## Your instructions
All of the data below is to be printed again exactly.

## Data for processing
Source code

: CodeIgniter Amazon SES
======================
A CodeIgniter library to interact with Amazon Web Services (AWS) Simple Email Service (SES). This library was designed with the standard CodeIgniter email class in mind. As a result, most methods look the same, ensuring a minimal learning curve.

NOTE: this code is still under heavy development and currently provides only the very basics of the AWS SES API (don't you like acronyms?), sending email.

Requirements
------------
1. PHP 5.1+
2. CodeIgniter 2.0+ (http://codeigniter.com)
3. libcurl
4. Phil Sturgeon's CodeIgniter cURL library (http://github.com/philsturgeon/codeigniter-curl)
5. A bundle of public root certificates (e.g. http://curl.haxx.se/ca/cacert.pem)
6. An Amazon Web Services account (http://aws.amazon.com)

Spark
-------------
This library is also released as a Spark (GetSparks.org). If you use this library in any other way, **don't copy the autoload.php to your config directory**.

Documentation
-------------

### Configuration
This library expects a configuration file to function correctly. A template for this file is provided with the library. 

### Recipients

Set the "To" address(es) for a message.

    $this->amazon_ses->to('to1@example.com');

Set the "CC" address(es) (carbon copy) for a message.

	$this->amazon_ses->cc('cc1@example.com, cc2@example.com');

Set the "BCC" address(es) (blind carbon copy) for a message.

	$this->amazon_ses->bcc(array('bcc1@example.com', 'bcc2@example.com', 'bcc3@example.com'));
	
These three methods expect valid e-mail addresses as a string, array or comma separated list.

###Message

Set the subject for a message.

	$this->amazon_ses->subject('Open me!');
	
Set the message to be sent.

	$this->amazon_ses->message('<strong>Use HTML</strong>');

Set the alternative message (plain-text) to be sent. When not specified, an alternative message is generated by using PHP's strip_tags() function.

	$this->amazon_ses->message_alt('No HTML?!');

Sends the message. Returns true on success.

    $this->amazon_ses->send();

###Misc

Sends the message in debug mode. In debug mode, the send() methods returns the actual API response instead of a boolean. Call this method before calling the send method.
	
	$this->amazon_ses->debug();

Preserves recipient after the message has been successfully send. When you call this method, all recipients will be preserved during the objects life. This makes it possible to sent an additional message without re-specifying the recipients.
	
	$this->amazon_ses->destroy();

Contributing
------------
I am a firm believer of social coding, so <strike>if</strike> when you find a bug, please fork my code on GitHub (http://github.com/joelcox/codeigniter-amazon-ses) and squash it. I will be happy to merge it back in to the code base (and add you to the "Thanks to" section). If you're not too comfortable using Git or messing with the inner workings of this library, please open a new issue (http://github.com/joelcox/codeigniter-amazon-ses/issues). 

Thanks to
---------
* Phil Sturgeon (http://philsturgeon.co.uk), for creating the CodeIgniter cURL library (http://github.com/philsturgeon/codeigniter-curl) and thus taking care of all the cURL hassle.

## Written response
Source code

: CodeIgniter Amazon SES
======================
A CodeIgniter library to interact with Amazon Web Services (AWS) Simple Email Service (SES). This library was designed with the standard CodeIgniter email class in mind. As a result, most methods look the same, ensuring a minimal learning curve.

NOTE: this code is still under heavy development and currently provides only the very basics of the AWS SES API (don't you like acronyms?), sending email.

Requirements
------------
1. PHP 5.1+
2. CodeIgniter 2.0+ (http://codeigniter.com)
3. libcurl
4. Phil Sturgeon's CodeIgniter cURL library (http://github.com/philsturgeon/codeigniter-curl)
5. A bundle of public root certificates (e.g. http://curl.haxx.se/ca/cacert.pem)
6. An Amazon Web Services account (http://aws.amazon.com)

Spark
-------------
This library is also released as a Spark (GetSparks.org). If you use this library in any other way, **don't copy the autoload.php to your config directory**.

Documentation
-------------

### Configuration
This library expects a configuration file to function correctly. A template for this file is provided with the library. 

### Recipients

Set the "To" address(es) for a message.

    $this->amazon_ses->to('to1@example.com');

Set the "CC" address(es) (carbon copy) for a message.

	$this->amazon_ses->cc('cc1@example.com, cc2@example.com');

Set the "BCC" address(es) (blind carbon copy) for a message.

	$this->amazon_ses->bcc(array('bcc1@example.com', 'bcc2@example.com', 'bcc3@example.com'));
	
These three methods expect valid e-mail addresses as a string, array or comma separated list.

###Message

Set the subject for a message.

	$this->amazon_ses->subject('Open me!');
	
Set the message to be sent.

	$this->amazon_ses->message('<strong>Use HTML</strong>');

Set the alternative message (plain-text) to be sent. When not specified, an alternative message is generated by using PHP's strip_tags() function.

	$this->amazon_ses->message_alt('No HTML?!');

Sends the message. Returns true on success.

    $this->amazon_ses->send();

###Misc

Sends the message in debug mode. In debug mode, the send() methods returns the actual API response instead of a boolean. Call this method before calling the send method.
	
	$this->amazon_ses->debug();

Preserves recipient after the message has been successfully send. When you call this method, all recipients will be preserved during the objects life. This makes it possible to sent an additional message without re-specifying the recipients.
	
	$this->amazon_ses->destroy();

Contributing
------------
I am a firm believer of social coding, so <strike>if</strike> when you find a bug, please fork my code on GitHub (http://github.com/joelcox/codeigniter-amazon-ses) and squash it. I will be happy to merge it back in to the code base (and add you to the "Thanks to" section). If you're not too comfortable using Git or messing with the inner workings of this library, please open a new issue (http://github.com/joelcox/codeigniter-amazon-ses/issues). 

Thanks to
---------
* Phil Sturgeon (http://philsturgeon.co.uk), for creating the CodeIgniter cURL library (http://github.com/philsturgeon/codeigniter-curl) and thus taking care of all the cURL hassle.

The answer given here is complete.